DATA:
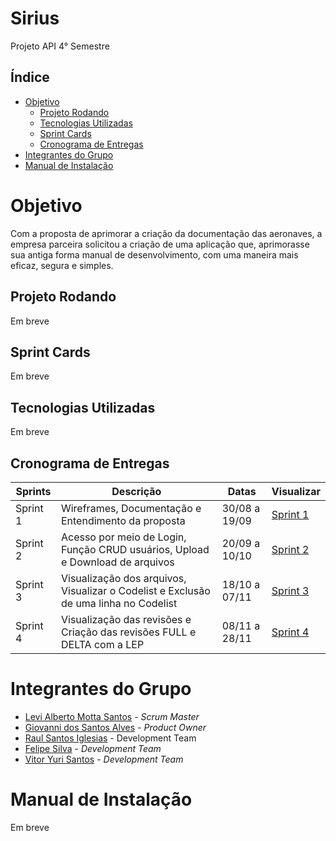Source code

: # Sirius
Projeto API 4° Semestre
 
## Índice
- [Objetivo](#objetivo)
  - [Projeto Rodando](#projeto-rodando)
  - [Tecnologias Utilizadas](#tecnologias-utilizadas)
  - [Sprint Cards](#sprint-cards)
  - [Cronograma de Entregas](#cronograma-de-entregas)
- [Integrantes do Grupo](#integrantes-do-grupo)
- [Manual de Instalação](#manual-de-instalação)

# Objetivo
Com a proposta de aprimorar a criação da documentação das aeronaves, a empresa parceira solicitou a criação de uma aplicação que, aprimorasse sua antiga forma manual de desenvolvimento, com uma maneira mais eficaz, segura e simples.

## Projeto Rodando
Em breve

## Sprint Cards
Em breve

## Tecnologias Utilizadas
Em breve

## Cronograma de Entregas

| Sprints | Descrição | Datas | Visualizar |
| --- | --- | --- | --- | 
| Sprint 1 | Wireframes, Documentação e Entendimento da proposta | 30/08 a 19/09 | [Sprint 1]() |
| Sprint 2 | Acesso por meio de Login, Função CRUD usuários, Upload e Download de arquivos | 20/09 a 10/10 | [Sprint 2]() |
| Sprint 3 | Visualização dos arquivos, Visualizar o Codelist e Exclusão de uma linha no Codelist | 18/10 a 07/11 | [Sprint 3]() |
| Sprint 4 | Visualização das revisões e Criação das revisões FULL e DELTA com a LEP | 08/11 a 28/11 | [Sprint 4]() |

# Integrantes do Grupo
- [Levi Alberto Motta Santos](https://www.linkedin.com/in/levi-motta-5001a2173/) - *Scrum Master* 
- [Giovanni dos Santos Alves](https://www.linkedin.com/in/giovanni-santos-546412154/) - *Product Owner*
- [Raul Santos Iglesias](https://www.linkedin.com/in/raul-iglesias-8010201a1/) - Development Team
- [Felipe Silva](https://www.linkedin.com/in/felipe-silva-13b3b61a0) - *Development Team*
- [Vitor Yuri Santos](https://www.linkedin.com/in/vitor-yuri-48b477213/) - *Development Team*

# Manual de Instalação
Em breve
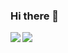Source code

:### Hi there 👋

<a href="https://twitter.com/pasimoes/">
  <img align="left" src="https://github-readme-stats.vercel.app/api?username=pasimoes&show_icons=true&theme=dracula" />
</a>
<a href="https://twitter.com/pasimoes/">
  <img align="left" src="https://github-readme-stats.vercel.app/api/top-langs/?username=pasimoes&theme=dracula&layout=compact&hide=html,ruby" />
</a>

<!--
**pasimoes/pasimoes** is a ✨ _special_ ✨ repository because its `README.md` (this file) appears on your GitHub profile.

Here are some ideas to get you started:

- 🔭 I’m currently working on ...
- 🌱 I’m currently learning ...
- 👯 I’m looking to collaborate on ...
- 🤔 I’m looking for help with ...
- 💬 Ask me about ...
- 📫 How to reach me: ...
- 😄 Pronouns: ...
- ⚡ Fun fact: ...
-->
...
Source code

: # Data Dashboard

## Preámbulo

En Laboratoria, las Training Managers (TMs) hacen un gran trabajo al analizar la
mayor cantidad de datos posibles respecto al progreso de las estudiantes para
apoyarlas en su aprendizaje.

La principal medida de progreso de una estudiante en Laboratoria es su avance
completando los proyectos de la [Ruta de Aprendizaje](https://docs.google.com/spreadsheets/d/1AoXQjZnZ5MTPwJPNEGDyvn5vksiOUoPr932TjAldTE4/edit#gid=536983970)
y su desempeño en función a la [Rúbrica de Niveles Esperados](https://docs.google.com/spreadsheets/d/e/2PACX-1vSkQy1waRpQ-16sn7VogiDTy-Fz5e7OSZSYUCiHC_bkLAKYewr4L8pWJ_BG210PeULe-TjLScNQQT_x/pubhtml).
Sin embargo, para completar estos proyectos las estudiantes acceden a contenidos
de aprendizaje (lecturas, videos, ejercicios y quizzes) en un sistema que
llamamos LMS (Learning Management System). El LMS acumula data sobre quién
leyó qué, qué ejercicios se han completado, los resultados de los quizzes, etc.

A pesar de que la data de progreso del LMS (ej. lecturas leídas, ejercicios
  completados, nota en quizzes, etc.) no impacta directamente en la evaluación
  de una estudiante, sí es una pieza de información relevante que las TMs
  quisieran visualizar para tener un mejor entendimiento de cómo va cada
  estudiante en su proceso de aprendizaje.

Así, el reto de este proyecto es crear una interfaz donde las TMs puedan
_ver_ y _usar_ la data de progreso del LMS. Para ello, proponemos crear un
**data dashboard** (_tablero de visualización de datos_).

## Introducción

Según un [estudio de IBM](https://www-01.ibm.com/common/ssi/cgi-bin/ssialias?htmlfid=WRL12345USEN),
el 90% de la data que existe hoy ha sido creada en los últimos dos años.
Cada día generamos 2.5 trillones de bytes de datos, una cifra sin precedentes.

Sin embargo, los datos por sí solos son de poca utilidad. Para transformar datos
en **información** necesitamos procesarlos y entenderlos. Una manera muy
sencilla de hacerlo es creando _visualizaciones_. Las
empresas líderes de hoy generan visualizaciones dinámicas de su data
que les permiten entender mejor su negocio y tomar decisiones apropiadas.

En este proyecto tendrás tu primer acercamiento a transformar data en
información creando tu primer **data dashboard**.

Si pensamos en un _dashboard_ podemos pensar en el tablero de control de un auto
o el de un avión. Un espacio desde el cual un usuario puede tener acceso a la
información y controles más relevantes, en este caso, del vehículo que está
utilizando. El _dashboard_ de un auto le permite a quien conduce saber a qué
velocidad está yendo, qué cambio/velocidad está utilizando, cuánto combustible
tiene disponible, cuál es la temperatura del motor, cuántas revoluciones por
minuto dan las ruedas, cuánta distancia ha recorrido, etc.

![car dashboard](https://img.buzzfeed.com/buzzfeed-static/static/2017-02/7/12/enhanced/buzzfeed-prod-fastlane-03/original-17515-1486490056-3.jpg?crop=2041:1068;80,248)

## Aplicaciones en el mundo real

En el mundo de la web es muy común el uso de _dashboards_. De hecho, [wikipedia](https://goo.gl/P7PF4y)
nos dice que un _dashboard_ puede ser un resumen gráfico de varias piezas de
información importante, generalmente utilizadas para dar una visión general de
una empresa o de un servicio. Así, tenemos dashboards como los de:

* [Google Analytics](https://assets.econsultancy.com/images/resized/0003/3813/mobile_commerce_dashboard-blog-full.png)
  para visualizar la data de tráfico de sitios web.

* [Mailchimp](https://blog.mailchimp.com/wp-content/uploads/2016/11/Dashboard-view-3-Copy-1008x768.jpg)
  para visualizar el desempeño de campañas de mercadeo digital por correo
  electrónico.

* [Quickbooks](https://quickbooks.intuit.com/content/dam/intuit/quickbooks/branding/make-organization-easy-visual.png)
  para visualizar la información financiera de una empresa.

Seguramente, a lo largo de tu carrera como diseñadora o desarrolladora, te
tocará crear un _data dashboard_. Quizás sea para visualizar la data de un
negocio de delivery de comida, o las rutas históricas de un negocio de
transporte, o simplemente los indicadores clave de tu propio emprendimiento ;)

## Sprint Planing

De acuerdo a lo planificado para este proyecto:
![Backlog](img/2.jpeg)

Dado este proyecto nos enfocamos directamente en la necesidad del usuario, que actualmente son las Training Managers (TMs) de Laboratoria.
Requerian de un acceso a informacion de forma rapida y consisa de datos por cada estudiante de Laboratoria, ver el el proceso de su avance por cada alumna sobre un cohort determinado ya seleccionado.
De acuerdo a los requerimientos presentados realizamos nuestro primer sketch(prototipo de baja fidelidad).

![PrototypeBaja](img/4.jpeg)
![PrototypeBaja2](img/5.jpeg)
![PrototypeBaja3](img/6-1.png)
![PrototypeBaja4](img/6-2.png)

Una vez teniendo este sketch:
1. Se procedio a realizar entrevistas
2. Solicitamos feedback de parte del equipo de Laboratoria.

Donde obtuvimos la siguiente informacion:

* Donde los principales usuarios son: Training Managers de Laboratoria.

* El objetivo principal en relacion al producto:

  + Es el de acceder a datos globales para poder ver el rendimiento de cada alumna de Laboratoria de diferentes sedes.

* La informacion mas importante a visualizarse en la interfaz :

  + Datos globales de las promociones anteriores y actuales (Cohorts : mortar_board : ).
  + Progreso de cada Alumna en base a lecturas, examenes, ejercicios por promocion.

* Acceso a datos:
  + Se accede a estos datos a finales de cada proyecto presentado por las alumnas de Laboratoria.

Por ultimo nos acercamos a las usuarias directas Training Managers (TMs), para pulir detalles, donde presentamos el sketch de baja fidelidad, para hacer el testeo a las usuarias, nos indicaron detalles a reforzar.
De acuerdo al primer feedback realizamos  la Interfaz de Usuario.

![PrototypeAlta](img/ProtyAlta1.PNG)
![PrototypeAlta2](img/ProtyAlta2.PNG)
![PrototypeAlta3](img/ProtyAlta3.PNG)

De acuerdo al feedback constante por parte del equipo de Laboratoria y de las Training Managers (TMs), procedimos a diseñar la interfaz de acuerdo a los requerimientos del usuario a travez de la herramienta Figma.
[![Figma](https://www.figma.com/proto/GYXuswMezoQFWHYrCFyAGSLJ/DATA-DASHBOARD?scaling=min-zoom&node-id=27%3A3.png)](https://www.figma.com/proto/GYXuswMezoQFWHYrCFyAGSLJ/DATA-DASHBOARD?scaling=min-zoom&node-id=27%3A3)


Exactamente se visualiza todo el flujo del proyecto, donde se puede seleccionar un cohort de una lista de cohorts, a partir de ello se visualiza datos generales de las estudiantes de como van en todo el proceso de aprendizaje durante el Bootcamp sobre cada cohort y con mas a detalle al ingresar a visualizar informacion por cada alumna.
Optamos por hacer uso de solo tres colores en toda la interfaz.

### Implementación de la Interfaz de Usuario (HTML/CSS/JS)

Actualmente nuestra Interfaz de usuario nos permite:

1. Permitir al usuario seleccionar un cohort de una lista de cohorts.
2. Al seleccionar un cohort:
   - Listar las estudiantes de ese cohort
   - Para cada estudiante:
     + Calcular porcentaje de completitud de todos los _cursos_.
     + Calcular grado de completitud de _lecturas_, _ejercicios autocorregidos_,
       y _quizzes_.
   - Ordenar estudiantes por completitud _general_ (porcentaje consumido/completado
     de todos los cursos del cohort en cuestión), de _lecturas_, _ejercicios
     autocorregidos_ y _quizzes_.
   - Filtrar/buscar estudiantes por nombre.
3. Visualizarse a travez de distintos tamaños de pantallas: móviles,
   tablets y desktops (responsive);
==
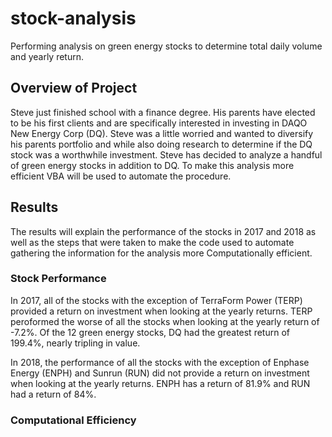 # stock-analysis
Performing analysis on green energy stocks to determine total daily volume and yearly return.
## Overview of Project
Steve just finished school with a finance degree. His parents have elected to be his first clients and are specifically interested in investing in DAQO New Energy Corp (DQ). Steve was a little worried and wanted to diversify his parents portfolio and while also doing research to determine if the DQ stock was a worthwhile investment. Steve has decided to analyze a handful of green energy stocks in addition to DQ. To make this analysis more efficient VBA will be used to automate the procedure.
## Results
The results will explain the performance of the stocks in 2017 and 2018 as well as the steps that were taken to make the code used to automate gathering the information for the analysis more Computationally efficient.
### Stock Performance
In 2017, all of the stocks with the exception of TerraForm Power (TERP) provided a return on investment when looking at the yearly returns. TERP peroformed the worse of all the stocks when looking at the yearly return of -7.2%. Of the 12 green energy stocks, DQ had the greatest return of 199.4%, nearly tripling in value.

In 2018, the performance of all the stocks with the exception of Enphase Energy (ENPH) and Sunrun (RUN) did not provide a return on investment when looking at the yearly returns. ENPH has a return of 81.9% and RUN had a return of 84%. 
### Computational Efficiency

WORK ORDER: Out of the material above, output word for word the line with "En este proyecto", the line with "velocidad está yendo, qué", and all lines between them, with nothing else.

COMPLETED EXERCISE:
En este proyecto tendrás tu primer acercamiento a transformar data en
información creando tu primer **data dashboard**.

Si pensamos en un _dashboard_ podemos pensar en el tablero de control de un auto
o el de un avión. Un espacio desde el cual un usuario puede tener acceso a la
información y controles más relevantes, en este caso, del vehículo que está
utilizando. El _dashboard_ de un auto le permite a quien conduce saber a qué
velocidad está yendo, qué cambio/velocidad está utilizando, cuánto combustible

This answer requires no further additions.